§ **TASK TO CARRY OUT**
Within the records, find every line that includes the word "Zero" and copy it.

§ **STUDY MATERIAL**
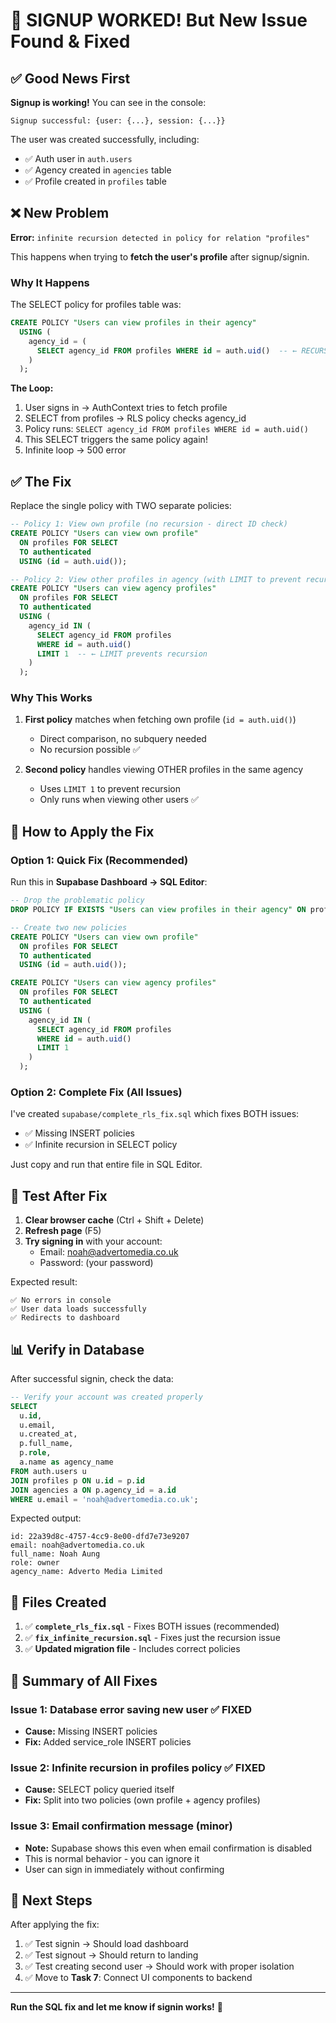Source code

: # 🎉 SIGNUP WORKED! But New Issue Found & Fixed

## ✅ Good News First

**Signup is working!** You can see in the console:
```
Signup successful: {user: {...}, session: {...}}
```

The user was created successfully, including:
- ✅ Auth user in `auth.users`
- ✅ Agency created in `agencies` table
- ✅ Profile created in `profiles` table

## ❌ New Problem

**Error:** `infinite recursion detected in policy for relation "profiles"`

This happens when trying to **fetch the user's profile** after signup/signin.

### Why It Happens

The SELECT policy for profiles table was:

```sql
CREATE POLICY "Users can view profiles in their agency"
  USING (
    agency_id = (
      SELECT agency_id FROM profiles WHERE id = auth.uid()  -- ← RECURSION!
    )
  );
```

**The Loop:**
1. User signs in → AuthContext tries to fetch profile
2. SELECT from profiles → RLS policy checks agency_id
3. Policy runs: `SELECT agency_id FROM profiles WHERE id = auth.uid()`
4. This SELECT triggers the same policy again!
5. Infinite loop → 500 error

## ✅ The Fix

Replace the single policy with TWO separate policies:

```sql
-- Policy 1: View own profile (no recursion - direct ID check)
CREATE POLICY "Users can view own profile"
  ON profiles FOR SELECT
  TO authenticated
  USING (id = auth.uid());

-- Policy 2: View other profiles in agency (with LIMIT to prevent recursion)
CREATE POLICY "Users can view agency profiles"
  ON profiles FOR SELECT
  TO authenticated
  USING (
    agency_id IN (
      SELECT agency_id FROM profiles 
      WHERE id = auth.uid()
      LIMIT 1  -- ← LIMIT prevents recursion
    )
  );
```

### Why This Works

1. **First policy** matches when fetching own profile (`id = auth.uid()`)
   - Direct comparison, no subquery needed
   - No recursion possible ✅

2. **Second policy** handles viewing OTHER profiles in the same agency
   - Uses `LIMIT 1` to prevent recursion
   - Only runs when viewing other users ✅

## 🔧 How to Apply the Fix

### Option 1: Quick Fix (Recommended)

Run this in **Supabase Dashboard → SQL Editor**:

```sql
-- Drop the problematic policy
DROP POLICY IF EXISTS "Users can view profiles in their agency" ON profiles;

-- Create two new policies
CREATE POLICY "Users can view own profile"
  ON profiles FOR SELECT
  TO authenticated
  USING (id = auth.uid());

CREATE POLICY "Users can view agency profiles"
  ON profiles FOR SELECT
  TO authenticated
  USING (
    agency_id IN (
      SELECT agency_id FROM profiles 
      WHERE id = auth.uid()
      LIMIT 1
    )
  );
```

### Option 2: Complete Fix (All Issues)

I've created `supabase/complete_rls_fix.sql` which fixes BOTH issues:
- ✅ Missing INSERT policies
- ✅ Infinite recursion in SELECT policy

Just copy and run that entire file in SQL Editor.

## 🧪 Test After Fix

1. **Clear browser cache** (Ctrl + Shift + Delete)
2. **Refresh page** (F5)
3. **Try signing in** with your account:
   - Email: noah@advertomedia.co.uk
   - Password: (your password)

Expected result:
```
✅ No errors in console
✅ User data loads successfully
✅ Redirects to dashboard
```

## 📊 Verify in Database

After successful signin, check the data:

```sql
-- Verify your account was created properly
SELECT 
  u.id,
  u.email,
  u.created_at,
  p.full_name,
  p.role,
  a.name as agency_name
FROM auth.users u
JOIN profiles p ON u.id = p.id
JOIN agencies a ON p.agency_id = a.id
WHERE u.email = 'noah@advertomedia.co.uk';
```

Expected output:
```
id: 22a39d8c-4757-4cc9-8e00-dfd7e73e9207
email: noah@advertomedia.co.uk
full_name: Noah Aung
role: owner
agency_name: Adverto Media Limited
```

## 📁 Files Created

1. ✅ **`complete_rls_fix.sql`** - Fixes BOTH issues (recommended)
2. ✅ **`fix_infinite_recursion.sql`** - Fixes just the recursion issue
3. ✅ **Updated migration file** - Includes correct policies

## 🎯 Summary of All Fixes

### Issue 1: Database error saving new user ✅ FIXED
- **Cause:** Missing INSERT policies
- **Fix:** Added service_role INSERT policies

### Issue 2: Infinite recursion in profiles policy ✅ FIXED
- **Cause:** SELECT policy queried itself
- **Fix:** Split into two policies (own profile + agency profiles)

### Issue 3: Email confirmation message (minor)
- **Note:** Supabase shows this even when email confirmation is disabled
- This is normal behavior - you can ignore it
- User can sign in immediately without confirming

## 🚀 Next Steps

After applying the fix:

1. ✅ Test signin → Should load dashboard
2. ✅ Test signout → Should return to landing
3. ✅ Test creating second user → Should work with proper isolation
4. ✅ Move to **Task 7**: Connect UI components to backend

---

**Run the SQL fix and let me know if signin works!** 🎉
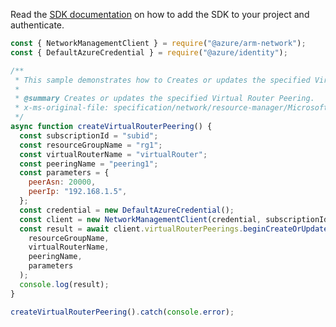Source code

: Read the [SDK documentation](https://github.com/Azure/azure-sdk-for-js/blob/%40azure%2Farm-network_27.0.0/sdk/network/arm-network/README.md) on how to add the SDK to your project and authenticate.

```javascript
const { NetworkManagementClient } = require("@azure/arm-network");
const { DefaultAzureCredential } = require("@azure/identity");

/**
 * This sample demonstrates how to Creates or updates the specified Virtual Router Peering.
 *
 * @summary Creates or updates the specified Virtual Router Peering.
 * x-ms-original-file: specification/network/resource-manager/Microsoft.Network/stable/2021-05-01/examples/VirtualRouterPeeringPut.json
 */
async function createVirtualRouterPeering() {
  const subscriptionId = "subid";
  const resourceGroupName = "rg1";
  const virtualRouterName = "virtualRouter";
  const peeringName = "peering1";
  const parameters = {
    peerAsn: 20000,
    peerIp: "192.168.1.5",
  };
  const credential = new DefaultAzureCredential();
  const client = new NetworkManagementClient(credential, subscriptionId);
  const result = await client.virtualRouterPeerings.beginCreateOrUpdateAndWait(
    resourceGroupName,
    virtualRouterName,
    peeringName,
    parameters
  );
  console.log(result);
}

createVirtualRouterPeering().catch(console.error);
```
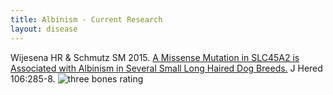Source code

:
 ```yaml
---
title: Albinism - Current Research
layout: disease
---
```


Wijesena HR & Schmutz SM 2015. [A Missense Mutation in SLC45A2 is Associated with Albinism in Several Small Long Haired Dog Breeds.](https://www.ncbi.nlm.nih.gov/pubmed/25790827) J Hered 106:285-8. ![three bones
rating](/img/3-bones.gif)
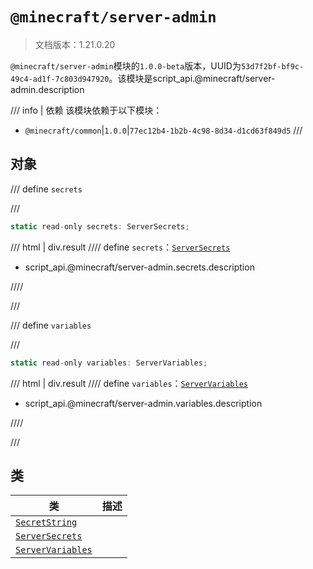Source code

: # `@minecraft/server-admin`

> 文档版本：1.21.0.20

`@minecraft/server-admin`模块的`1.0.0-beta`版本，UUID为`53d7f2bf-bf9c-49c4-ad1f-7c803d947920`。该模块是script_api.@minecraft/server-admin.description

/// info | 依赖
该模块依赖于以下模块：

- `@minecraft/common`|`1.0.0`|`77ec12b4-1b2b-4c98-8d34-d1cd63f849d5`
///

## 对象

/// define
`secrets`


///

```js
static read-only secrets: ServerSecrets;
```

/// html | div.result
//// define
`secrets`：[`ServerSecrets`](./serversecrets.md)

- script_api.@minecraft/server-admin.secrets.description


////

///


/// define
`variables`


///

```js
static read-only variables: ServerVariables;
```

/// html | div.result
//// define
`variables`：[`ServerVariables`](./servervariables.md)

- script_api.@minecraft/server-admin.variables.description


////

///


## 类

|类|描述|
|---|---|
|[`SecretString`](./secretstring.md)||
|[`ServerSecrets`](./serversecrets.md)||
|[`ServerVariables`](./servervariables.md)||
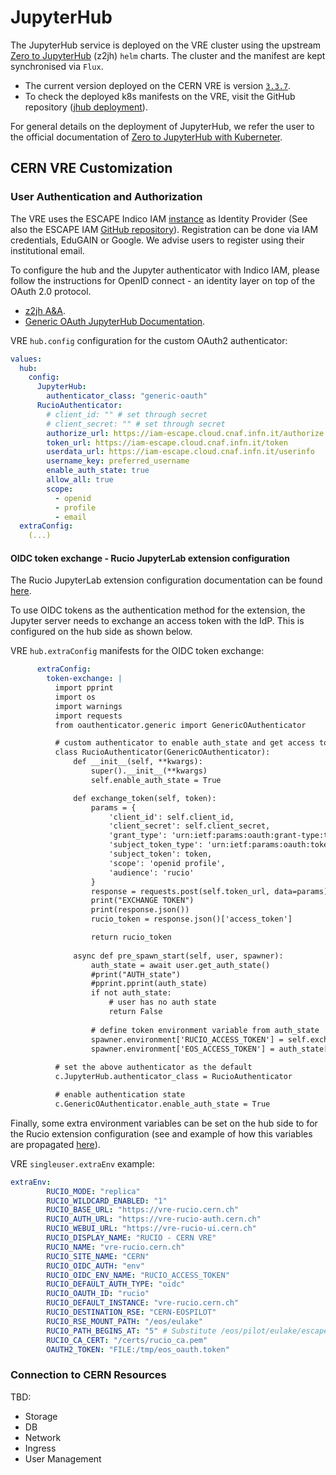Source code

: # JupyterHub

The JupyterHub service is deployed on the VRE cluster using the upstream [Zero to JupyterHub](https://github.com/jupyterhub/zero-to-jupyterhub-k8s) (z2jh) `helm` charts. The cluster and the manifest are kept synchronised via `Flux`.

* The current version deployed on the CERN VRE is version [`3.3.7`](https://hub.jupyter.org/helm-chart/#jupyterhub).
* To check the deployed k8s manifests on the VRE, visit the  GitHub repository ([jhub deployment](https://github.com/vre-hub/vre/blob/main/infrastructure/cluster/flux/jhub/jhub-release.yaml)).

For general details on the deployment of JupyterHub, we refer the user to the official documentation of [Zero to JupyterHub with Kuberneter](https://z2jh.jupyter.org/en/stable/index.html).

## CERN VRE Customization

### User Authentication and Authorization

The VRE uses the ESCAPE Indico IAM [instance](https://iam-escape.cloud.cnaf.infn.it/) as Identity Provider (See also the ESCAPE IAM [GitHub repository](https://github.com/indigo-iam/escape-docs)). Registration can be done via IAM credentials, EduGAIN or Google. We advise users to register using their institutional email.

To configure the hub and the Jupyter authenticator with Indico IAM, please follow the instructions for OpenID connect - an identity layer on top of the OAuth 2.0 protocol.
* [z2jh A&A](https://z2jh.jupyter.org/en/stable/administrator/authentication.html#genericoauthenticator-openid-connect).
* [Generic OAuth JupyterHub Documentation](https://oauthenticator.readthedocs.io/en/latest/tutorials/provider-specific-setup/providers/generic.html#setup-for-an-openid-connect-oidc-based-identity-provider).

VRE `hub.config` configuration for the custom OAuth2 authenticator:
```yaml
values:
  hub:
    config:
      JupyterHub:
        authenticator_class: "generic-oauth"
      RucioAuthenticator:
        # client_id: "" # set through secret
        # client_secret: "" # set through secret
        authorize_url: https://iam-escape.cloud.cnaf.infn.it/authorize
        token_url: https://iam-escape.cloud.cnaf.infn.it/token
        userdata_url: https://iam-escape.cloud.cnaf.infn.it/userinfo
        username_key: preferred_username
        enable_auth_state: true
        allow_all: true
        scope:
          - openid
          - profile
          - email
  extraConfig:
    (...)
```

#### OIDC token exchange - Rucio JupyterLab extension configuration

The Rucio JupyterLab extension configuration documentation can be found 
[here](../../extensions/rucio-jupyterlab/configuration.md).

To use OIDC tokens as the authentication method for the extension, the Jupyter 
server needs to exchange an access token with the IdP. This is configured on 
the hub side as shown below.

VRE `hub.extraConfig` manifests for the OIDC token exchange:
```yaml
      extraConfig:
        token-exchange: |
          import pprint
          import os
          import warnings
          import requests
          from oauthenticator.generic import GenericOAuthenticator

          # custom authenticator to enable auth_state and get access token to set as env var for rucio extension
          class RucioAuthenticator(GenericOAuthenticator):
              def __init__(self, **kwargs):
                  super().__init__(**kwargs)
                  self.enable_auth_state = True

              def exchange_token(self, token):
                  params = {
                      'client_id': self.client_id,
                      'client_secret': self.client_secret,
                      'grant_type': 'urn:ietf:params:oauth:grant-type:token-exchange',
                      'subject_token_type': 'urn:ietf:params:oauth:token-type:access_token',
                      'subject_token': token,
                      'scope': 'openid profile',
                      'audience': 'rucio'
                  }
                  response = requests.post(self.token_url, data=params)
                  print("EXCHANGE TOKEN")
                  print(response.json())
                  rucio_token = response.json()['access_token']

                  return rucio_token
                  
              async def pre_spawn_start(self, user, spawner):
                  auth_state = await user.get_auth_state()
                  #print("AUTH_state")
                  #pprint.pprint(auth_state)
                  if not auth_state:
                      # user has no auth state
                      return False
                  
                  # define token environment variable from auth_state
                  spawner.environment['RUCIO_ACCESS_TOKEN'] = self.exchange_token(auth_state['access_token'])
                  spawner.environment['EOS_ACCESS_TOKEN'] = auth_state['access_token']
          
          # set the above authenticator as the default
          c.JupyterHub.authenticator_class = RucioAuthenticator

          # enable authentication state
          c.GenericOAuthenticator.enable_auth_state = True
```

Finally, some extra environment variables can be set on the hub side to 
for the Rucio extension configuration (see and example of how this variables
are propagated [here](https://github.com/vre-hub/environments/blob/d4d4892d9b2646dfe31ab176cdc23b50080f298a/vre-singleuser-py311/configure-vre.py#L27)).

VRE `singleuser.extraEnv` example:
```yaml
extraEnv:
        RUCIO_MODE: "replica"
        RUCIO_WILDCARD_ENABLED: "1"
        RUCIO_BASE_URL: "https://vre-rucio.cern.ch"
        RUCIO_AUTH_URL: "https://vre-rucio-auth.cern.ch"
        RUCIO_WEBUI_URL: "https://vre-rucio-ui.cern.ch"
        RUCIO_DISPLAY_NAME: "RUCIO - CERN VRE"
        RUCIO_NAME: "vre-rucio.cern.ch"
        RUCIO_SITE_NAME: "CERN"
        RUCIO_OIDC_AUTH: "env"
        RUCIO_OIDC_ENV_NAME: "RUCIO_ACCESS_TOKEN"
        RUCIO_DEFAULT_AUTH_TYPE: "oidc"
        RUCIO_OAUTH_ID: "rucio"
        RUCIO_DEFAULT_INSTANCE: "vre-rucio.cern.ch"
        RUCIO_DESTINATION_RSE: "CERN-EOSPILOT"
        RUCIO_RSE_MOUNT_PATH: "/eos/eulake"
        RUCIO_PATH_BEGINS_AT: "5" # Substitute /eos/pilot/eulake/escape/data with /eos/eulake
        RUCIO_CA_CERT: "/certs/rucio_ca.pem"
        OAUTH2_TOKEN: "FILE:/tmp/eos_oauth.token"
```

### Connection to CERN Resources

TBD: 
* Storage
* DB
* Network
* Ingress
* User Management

§ **RESPONSE AREA**
The JupyterHub service is deployed on the VRE cluster using the upstream [Zero to JupyterHub](https://github.com/jupyterhub/zero-to-jupyterhub-k8s) (z2jh) `helm` charts. The cluster and the manifest are kept synchronised via `Flux`.
For general details on the deployment of JupyterHub, we refer the user to the official documentation of [Zero to JupyterHub with Kuberneter](https://z2jh.jupyter.org/en/stable/index.html).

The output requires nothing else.